Single by Olivia Newton-John

from the album Let Me Be There
- B-side: "Maybe Then I'll Think of You" (most of the world); "If Not for You" (Japan);
- Released: September 1973
- Genre: Country, pop
- Length: 3:02
- Label: Festival
- Songwriter: John Rostill
- Producers: Bruce Welch, John Farrar

Olivia Newton-John singles chronology
| "Take Me Home, Country Roads" (1973) | "Let Me Be There" (1973) | "Long Live Love" (1974) |

= Let Me Be There =

"Let Me Be There" is a popular song written by John Rostill. It was first recorded by Olivia Newton-John and released in September 1973 as the second single from her studio album of the same name. The country-influenced song was Newton-John's first Top 10 single in the US, peaking at No. 6, and also won her a Grammy Award for Best Female Country Vocalist.
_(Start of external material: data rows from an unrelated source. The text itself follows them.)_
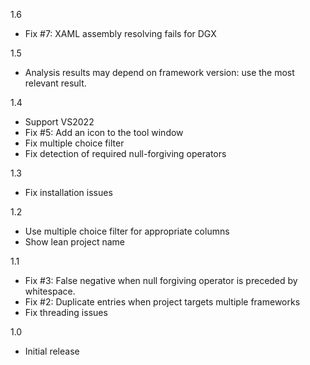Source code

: 1.6
- Fix #7: XAML assembly resolving fails for DGX

1.5
- Analysis results may depend on framework version: use the most relevant result.

1.4
- Support VS2022
- Fix #5: Add an icon to the tool window
- Fix multiple choice filter
- Fix detection of required null-forgiving operators

1.3
- Fix installation issues

1.2
- Use multiple choice filter for appropriate columns
- Show lean project name

1.1
- Fix #3: False negative when null forgiving operator is preceded by whitespace.
- Fix #2: Duplicate entries when project targets multiple frameworks
- Fix threading issues

1.0
- Initial release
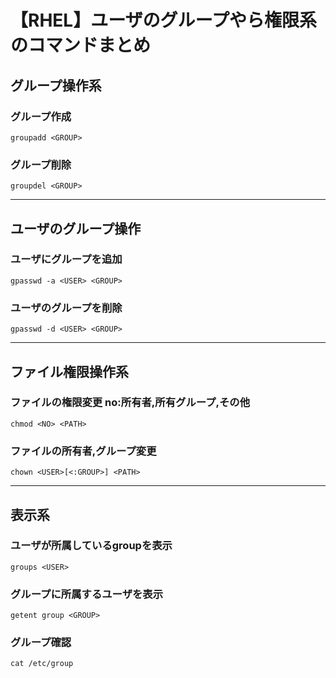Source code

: # 【RHEL】ユーザのグループやら権限系のコマンドまとめ

## グループ操作系

### グループ作成

`groupadd <GROUP>`

### グループ削除
`groupdel <GROUP>`

-----------------------------

## ユーザのグループ操作

### ユーザにグループを追加

`gpasswd -a <USER> <GROUP>`

### ユーザのグループを削除

`gpasswd -d <USER> <GROUP>`

-----------------------------

## ファイル権限操作系

### ファイルの権限変更 no:所有者,所有グループ,その他

`chmod <NO> <PATH>`

### ファイルの所有者,グループ変更

`chown <USER>[<:GROUP>] <PATH>`

-----------------------------

## 表示系

### ユーザが所属しているgroupを表示

`groups <USER>`

### グループに所属するユーザを表示

`getent group <GROUP>`

### グループ確認

`cat /etc/group`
Mike Sammes sings a bass vocal harmony on the song.

==Chart performance==

===Weekly charts===

| Chart (1973–1974) | Peak position |
|---|---|
| Australia (Kent Music Report) | 11 |
| Canada Top Singles (RPM) | 5 |
| Canada Adult Contemporary (RPM) | 3 |
| Canada Country Tracks (RPM) | 11 |
| New Zealand (Listener) | 11 |
| US Cashbox | 4 |
| US Billboard Hot 100 | 6 |
| US Adult Contemporary (Billboard) | 3 |
| US Hot Country Songs (Billboard) | 7 |
| Quebec (ADISQ) | 19 |

| Chart (2022) | Peak position |
|---|---|
| Canada Digital Song Sales (Billboard) | 30 |
| U.S. Digital Song Sales (Billboard) | 31 |

===Year-end charts===

| Chart (1974) | Rank |
|---|---|
| Australia (Kent Music Report) | 53 |
| Canada Top Singles | 71 |
| US Cashbox | 22 |
| US Billboard Hot 100 | 26 |

==Certifications and sales==

| Region | Certification | Certified units/sales |
| Canada (Music Canada) | Platinum | 150,000^{^} |
| United States (RIAA) | Gold | 1,000,000^{^} |
^{^} Shipments figures based on certification alone.

==Cover versions==
- "Let Me Be There" was recorded live by Elvis Presley, and sung at many concerts until his death in 1977. Probably the most noted Elvis rendition was recorded on 20 March 1974 live at a concert in Memphis, Tennessee. Most of that concert was released on 7 July 1974 as the album Elvis Recorded Live on Stage in Memphis. The cover of "Let Me Be There" from that show was also released as track 5 on the Moody Blue album on 19 July 1977.
- Lynn Anderson for her 1974 album Smile for Me.
- Ike & Tina Turner for their 1974 album Sweet Rhode Island Red.
- Tanya Tucker for her gold album Would You Lay with Me (In a Field of Stone) in 1974 and included on several greatest hits compilations.
- Conway Twitty and Loretta Lynn on their 1975 LP Feelins'.
- Melinda Schneider and Beccy Cole on their album Great Women of Country (2014).
- Delta Goodrem in the mini-series Olivia Newton-John: Hopelessly Devoted to You, and the accompanying soundtrack album, I Honestly Love You where she did "Let Me Be There" with Newton-John herself.